> [SUPPLIED DATA]:

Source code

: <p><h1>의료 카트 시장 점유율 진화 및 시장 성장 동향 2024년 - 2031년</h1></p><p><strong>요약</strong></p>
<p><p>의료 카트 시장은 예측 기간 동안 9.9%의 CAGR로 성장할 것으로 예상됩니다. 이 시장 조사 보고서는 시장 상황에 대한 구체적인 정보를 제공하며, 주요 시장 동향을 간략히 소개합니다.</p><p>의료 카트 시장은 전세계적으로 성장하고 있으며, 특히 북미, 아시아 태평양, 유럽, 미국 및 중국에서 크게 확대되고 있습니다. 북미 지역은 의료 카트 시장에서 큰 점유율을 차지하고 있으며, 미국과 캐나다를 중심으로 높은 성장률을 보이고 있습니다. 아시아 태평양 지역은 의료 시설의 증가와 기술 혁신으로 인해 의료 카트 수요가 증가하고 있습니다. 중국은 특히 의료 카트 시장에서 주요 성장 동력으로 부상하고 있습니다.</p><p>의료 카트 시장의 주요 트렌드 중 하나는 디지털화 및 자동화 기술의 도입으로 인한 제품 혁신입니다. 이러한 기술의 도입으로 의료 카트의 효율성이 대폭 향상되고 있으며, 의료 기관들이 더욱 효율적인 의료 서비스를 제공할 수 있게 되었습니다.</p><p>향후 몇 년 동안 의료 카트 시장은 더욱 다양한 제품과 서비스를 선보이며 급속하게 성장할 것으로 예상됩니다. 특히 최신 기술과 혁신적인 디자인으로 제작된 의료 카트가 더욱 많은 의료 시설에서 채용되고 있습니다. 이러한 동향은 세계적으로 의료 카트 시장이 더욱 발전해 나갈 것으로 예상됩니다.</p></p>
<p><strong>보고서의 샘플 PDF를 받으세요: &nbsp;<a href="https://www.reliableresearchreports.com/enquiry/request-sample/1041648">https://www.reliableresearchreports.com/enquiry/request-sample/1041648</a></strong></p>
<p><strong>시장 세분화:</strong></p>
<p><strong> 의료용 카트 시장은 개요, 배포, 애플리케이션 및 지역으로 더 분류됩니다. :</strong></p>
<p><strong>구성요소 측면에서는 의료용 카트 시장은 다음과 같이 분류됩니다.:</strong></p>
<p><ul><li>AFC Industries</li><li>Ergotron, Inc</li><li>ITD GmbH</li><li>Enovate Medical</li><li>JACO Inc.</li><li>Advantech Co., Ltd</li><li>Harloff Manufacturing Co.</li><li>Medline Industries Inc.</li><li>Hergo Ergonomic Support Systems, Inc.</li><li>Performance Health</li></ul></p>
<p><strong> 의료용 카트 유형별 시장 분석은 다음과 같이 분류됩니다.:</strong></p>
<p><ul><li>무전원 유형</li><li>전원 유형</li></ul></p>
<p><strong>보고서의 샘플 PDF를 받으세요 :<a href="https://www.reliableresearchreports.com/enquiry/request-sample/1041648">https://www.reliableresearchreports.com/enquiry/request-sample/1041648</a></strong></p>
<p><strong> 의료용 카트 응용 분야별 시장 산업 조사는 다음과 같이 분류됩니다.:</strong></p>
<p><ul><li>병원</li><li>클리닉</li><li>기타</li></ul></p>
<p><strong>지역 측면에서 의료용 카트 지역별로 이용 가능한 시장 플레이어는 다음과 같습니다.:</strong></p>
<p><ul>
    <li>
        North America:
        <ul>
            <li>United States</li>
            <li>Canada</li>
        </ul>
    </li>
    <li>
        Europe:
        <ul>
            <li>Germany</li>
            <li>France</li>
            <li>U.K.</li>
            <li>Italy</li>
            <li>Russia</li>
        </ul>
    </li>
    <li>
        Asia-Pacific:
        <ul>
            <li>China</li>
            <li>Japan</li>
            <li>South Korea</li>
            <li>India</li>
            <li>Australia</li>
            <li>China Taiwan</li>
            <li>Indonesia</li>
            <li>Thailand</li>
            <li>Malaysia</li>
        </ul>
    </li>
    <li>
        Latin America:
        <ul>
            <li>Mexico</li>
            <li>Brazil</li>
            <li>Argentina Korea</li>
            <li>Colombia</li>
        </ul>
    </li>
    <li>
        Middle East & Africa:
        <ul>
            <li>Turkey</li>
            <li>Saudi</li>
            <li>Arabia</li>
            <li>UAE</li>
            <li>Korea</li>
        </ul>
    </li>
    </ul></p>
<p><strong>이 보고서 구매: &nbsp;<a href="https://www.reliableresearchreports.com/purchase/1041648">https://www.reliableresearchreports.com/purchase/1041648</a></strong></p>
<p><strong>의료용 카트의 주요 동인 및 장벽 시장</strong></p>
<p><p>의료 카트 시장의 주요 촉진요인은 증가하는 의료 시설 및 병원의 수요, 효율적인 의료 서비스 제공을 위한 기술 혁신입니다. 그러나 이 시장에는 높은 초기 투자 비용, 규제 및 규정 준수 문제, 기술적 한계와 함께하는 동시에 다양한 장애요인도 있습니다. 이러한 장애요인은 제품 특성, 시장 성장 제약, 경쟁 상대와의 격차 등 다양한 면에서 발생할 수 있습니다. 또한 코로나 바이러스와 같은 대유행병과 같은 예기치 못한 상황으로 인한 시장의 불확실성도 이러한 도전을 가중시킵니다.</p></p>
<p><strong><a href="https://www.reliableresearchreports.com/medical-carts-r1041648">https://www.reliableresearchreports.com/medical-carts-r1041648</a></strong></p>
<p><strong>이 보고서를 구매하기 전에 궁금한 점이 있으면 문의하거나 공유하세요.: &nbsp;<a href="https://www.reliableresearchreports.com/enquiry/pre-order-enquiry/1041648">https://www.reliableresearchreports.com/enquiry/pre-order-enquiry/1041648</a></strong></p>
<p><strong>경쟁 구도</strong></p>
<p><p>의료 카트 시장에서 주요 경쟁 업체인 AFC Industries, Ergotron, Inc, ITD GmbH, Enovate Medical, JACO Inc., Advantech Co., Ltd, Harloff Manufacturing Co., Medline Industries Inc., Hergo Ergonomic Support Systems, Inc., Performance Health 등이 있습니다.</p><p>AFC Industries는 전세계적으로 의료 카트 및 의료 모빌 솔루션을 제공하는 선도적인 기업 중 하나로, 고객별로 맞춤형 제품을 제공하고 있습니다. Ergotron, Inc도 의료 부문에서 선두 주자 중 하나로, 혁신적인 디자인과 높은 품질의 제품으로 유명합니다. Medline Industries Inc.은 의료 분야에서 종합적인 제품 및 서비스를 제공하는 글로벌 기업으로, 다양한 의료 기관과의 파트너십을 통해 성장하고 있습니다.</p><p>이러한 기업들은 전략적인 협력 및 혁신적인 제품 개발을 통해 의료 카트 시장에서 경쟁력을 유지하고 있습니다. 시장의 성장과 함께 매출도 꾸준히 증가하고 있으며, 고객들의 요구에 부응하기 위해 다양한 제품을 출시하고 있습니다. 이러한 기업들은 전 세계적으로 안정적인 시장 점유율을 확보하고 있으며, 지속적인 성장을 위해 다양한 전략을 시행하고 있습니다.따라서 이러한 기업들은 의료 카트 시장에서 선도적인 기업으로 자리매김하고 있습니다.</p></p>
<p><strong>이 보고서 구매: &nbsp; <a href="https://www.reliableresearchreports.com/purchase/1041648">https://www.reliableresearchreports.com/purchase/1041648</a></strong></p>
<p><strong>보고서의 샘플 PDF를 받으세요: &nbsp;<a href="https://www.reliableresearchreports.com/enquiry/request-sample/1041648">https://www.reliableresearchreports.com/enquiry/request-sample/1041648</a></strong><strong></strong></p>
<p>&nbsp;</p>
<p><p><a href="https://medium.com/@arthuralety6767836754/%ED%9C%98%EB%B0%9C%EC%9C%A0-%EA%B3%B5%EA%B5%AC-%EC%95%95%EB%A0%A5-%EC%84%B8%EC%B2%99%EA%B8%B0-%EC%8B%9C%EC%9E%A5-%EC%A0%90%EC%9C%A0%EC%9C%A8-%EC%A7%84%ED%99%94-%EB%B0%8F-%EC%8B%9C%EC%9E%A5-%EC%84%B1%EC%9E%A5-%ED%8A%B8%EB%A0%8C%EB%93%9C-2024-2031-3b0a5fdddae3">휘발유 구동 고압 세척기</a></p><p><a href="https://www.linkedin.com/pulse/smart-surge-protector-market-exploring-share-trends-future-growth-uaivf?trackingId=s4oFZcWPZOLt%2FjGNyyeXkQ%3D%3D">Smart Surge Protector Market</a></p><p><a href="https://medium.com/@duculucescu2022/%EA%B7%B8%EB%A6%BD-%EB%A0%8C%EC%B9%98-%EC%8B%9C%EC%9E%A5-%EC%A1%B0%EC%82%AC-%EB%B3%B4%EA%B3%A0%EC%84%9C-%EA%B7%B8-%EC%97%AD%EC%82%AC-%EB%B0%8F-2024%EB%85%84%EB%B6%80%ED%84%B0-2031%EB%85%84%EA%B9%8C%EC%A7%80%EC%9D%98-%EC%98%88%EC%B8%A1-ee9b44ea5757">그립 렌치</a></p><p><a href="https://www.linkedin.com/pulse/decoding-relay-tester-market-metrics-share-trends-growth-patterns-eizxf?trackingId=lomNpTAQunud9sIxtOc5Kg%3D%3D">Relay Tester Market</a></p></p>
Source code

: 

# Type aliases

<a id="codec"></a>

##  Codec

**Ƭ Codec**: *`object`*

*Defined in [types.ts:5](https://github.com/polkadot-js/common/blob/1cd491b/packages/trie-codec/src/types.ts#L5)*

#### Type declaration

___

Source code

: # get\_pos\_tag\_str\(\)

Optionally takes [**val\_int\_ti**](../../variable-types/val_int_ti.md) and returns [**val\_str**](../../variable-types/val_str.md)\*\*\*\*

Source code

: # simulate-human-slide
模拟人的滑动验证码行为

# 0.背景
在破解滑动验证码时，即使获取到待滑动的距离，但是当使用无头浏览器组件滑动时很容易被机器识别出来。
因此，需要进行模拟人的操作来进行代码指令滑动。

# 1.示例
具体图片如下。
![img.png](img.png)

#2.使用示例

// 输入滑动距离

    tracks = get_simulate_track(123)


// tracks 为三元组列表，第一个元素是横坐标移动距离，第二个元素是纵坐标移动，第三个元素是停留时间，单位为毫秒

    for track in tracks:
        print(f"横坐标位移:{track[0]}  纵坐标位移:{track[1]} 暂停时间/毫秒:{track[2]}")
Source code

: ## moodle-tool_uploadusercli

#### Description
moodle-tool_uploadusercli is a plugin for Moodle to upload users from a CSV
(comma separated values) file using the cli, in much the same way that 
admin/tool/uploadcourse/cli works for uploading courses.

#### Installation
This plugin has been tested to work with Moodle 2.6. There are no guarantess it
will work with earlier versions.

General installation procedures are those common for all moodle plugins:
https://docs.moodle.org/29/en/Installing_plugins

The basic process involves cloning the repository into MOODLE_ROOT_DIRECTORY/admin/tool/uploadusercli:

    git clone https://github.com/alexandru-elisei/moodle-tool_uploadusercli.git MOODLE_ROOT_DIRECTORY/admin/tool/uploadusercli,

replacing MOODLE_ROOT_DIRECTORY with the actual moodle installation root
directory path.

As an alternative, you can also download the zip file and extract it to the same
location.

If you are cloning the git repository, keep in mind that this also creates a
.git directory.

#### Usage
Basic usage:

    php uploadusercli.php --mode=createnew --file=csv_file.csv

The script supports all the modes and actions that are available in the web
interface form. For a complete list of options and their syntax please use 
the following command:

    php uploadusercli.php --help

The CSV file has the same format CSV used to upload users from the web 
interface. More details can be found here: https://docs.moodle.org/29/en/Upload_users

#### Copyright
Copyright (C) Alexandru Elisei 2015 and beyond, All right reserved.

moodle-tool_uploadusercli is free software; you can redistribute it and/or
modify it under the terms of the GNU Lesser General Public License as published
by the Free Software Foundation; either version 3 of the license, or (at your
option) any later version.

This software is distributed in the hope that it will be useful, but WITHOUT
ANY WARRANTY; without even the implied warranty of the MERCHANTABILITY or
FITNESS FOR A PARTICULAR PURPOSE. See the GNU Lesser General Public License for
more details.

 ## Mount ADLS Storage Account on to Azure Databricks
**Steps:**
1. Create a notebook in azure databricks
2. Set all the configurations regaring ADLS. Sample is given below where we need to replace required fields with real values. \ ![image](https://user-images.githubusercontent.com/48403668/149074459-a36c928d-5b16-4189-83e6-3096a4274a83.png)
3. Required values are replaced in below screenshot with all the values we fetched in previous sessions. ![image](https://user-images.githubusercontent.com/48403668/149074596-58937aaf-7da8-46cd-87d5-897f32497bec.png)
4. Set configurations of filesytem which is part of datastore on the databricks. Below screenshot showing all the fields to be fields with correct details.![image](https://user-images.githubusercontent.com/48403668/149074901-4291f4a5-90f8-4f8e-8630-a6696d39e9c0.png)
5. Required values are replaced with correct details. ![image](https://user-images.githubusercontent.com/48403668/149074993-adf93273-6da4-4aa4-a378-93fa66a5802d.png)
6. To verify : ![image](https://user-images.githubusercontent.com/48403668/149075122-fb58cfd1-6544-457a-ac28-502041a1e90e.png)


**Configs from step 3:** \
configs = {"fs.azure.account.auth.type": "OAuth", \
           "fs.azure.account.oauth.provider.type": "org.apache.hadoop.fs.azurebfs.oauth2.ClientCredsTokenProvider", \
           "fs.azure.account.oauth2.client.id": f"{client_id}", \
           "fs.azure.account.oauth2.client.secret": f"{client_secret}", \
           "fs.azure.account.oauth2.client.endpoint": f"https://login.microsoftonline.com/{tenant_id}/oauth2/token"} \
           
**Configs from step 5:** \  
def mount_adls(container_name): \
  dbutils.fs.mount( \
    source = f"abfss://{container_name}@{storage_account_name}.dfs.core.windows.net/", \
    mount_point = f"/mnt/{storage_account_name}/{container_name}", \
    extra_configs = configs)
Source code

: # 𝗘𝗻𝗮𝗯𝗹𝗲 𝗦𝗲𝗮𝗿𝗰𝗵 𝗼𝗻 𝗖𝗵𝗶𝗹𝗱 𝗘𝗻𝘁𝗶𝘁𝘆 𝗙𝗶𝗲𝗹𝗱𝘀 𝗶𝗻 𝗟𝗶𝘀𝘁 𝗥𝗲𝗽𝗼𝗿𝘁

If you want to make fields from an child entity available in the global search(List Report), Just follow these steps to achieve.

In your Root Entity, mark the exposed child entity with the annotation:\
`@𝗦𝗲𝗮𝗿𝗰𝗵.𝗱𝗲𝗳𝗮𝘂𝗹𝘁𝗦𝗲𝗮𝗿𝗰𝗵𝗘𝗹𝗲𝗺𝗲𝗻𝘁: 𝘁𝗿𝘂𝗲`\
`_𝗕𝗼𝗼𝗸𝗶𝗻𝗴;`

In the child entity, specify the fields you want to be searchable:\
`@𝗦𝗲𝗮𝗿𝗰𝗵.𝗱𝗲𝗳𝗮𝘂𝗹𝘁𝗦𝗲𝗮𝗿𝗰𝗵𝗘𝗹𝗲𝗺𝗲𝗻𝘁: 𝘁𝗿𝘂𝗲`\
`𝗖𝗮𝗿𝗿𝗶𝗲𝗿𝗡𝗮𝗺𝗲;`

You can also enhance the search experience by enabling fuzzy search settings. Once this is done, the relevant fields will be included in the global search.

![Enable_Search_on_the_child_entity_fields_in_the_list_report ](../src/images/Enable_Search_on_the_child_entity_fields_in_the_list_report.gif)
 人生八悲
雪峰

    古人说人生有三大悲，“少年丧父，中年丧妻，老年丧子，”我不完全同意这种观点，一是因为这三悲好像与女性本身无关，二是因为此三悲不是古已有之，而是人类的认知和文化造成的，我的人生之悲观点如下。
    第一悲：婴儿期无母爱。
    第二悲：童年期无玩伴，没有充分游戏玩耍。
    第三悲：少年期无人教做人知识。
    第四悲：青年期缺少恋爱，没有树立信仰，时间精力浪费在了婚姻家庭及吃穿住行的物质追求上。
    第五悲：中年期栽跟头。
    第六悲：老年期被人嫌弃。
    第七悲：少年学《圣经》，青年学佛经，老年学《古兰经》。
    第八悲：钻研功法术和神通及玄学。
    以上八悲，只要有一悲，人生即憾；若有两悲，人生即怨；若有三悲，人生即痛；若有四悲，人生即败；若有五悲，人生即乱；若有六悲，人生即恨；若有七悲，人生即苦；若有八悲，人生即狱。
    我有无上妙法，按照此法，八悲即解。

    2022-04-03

> [ACTION ITEM]: Only one part of the material above is to be transcribed, namely the lines starting with the line that has "<li>Russia</li>" and going on through the line that has "<p><p>의료 카트 시장의", exactly as they stand.

> [RESPONSE BELOW]:
            <li>Russia</li>
        </ul>
    </li>
    <li>
        Asia-Pacific:
        <ul>
            <li>China</li>
            <li>Japan</li>
            <li>South Korea</li>
            <li>India</li>
            <li>Australia</li>
            <li>China Taiwan</li>
            <li>Indonesia</li>
            <li>Thailand</li>
            <li>Malaysia</li>
        </ul>
    </li>
    <li>
        Latin America:
        <ul>
            <li>Mexico</li>
            <li>Brazil</li>
            <li>Argentina Korea</li>
            <li>Colombia</li>
        </ul>
    </li>
    <li>
        Middle East & Africa:
        <ul>
            <li>Turkey</li>
            <li>Saudi</li>
            <li>Arabia</li>
            <li>UAE</li>
            <li>Korea</li>
        </ul>
    </li>
    </ul></p>
<p><strong>이 보고서 구매: &nbsp;<a href="https://www.reliableresearchreports.com/purchase/1041648">https://www.reliableresearchreports.com/purchase/1041648</a></strong></p>
<p><strong>의료용 카트의 주요 동인 및 장벽 시장</strong></p>
<p><p>의료 카트 시장의 주요 촉진요인은 증가하는 의료 시설 및 병원의 수요, 효율적인 의료 서비스 제공을 위한 기술 혁신입니다. 그러나 이 시장에는 높은 초기 투자 비용, 규제 및 규정 준수 문제, 기술적 한계와 함께하는 동시에 다양한 장애요인도 있습니다. 이러한 장애요인은 제품 특성, 시장 성장 제약, 경쟁 상대와의 격차 등 다양한 면에서 발생할 수 있습니다. 또한 코로나 바이러스와 같은 대유행병과 같은 예기치 못한 상황으로 인한 시장의 불확실성도 이러한 도전을 가중시킵니다.</p></p>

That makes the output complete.